Le industrie produttrici di farmaci hanno diritto ad avere accesso a dati certi e verificabili. Qualora questi ultimi non vengono forniti dagli organismi competenti, le stesse aziende possono rifiutarsi di corrispondere le quote relative al ripiano della spesa ospedaliere disciplinato dall’articolo 15, comma 8, del decreto legge 95 del 2012 (successivamente convertito nella legge 135 dello stesso anno).
A deciderlo è stato il Tribunale amministrativo del Lazio, con una lunga serie di sentenze (le numero 5279, 5280, 5561, 5568, 5576, 5578, 5581, 5583) che confermano lo stesso indirizzo. Secondo i giudici, i dati forniti dall’Aifa non erano sufficientemente chiari e confrontabili con quelli in possesso delle aziende. Si tratta di una questione che investe anche le Regioni ma, specifica ancora il tribunale, non è possibile scaricare su di esse la mancata accuratezza delle informazioni fornite, dal momento che rimane compito dell’Agenzia del farmaco controllare i dati e renderli usufruibili. «In assenza di chiarezza e trasparenza – spiega l’avvocato Paola Ferrari, dello studio legale omonimo di Cassina dè Pecchi (Milano) – le aziende hanno diritto di “non fidarsi” e di contestare i pagamenti». È per questo che, prosegue la legale, «le sentenze depositate nei giorni scorsi costituiscono il primo atto di un contenzioso che farà parlare di sé a lungo».

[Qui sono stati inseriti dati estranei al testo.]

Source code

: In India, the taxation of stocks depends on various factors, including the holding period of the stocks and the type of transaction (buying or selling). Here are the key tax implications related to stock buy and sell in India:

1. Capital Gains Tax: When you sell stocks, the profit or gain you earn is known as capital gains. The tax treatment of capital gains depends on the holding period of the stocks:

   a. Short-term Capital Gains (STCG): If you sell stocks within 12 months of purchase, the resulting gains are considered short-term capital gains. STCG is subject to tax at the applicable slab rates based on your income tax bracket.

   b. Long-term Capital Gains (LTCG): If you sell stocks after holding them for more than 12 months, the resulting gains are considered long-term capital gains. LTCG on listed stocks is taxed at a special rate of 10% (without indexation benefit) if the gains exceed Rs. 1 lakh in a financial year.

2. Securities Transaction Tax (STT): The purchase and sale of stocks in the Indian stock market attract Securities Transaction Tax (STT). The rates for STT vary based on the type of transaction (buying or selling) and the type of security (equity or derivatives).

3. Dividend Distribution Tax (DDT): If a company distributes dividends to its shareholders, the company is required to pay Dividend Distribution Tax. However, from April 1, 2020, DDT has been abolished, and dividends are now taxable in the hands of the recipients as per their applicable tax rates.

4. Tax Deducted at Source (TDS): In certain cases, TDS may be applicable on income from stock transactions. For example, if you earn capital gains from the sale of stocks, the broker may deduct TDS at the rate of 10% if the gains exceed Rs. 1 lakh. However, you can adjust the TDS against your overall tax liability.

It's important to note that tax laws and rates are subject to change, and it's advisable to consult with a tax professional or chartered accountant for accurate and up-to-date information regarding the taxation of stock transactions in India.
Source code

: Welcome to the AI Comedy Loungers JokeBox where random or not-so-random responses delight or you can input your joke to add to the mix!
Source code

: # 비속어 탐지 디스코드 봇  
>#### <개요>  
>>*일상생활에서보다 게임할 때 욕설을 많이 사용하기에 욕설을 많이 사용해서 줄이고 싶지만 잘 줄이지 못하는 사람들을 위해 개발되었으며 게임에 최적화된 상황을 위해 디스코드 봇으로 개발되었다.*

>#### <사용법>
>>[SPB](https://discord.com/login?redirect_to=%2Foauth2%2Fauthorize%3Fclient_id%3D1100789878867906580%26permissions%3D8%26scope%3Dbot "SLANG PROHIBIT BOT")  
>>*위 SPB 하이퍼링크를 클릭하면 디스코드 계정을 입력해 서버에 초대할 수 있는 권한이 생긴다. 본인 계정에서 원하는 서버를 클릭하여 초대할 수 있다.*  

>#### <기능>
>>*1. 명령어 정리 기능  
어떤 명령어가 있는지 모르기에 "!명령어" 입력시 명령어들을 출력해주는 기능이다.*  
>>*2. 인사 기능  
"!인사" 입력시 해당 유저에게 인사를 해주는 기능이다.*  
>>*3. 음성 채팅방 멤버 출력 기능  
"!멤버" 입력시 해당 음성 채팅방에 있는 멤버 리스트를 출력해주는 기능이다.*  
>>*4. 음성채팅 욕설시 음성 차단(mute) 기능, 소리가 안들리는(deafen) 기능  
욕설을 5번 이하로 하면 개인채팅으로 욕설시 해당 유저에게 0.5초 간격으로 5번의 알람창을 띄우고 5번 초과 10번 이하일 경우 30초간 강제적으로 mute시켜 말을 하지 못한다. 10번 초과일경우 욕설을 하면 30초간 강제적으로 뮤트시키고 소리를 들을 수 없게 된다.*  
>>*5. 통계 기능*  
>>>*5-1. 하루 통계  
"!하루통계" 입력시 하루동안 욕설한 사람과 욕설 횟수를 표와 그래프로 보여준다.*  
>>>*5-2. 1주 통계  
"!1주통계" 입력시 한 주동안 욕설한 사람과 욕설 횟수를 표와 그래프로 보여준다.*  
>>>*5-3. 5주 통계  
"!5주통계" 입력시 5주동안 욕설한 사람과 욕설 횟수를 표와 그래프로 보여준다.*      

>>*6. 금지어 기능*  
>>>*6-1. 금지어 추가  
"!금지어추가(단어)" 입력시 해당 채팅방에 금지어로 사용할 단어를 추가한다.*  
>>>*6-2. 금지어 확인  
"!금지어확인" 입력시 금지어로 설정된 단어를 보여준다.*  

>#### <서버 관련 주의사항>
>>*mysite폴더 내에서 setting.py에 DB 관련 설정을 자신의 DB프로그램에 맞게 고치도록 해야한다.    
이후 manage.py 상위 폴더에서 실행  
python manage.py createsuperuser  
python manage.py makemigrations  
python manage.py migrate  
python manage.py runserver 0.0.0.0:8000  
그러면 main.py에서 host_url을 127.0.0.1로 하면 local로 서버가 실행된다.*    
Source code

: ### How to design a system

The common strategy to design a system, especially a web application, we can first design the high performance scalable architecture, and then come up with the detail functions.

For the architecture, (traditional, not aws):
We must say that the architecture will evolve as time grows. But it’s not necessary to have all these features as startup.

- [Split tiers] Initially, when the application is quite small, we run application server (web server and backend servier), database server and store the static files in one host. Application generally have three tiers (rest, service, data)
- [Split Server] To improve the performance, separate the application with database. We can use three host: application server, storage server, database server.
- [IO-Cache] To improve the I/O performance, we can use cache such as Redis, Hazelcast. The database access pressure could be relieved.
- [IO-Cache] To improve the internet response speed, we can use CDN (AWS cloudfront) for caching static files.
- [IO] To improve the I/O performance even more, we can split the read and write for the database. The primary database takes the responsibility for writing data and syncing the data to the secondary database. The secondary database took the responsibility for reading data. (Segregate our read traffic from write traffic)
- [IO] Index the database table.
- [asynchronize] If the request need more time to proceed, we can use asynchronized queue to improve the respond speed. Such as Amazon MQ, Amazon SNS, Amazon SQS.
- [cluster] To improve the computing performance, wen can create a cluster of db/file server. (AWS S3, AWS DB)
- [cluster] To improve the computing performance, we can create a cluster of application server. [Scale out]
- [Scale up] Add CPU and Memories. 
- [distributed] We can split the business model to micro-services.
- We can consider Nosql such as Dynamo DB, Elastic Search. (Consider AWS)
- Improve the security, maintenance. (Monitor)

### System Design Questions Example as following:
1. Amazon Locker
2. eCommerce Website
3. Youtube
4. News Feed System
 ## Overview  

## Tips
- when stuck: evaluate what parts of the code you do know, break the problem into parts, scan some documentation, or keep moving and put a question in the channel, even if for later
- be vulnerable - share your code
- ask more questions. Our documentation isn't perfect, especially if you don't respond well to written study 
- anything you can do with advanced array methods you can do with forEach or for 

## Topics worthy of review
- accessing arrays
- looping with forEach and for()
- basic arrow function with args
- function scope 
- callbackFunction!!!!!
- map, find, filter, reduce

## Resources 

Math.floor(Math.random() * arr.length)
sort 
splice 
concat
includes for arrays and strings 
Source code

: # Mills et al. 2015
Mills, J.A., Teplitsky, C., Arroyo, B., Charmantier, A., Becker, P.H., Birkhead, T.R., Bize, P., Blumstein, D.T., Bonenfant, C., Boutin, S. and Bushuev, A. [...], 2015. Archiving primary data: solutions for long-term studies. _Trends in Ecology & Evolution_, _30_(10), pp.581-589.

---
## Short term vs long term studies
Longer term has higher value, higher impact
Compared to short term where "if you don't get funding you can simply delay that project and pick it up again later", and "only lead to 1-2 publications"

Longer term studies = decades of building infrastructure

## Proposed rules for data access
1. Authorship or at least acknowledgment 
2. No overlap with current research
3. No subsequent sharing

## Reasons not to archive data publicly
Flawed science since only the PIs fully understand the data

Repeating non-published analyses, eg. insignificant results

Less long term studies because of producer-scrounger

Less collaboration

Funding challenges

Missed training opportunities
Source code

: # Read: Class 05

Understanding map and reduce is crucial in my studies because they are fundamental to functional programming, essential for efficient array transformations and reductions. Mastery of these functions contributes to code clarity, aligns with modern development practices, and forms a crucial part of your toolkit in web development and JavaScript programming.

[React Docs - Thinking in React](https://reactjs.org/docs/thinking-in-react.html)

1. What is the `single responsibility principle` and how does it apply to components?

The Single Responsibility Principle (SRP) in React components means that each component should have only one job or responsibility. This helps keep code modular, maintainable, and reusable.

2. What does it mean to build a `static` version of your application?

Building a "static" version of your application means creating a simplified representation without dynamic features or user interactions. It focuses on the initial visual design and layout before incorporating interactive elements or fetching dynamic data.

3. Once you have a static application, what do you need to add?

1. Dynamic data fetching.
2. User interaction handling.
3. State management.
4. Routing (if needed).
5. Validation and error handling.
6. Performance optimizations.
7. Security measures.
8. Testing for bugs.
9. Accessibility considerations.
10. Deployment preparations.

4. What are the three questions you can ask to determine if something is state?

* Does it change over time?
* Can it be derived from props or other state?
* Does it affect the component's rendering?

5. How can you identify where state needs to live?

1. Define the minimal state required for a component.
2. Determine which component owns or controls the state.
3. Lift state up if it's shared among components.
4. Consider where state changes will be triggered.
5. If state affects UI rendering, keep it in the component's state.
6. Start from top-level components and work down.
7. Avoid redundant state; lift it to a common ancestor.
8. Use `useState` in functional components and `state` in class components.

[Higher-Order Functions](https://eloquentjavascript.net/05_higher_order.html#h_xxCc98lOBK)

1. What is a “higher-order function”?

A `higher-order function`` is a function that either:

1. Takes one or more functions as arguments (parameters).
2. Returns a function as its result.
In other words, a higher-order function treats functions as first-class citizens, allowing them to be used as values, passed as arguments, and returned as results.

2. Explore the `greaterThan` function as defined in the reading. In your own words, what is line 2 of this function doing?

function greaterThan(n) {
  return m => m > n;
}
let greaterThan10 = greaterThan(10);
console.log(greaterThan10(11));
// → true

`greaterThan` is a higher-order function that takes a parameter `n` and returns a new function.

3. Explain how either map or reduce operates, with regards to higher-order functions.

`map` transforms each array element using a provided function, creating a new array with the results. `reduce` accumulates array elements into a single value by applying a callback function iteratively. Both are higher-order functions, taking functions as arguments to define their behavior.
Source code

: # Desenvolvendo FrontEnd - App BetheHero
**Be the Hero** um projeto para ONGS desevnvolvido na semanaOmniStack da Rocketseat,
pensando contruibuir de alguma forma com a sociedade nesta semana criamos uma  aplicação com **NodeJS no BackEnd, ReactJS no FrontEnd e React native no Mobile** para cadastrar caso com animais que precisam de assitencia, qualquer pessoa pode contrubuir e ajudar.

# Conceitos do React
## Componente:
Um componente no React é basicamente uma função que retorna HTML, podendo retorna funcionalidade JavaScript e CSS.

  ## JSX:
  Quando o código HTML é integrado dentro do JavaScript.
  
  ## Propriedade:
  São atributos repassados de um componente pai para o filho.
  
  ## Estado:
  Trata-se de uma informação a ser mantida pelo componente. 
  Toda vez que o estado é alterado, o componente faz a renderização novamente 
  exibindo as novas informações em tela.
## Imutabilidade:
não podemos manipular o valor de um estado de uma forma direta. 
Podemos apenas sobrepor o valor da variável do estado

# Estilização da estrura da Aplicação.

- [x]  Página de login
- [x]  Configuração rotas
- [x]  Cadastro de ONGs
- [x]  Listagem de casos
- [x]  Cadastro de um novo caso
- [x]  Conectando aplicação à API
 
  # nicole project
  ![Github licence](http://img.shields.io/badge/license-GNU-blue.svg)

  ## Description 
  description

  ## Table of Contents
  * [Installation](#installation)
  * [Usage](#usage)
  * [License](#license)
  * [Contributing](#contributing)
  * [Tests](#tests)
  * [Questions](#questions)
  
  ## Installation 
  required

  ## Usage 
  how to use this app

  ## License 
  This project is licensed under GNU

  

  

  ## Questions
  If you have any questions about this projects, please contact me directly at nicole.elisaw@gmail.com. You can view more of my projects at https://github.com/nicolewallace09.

In gioco, nel caso specifico c’erano i provvedimenti relativi al ripiano economico per la spesa farmaceutica ospedaliera per l’anno 2013, ed in particolare lo sfondamento del tetto del 3,5% previsto dallo stesso Dl 15/2012. I giudici amministrativi hanno specificato che le industrie farmaceutiche hanno diritto a poter usufruire di dati analitici riguardanti la movimentazione dettagliata dei prodotti sia in termini di quantità di confezioni, sia in riferimento al modo in cui tali quantità sono state valorizzate da un punto di vista economico.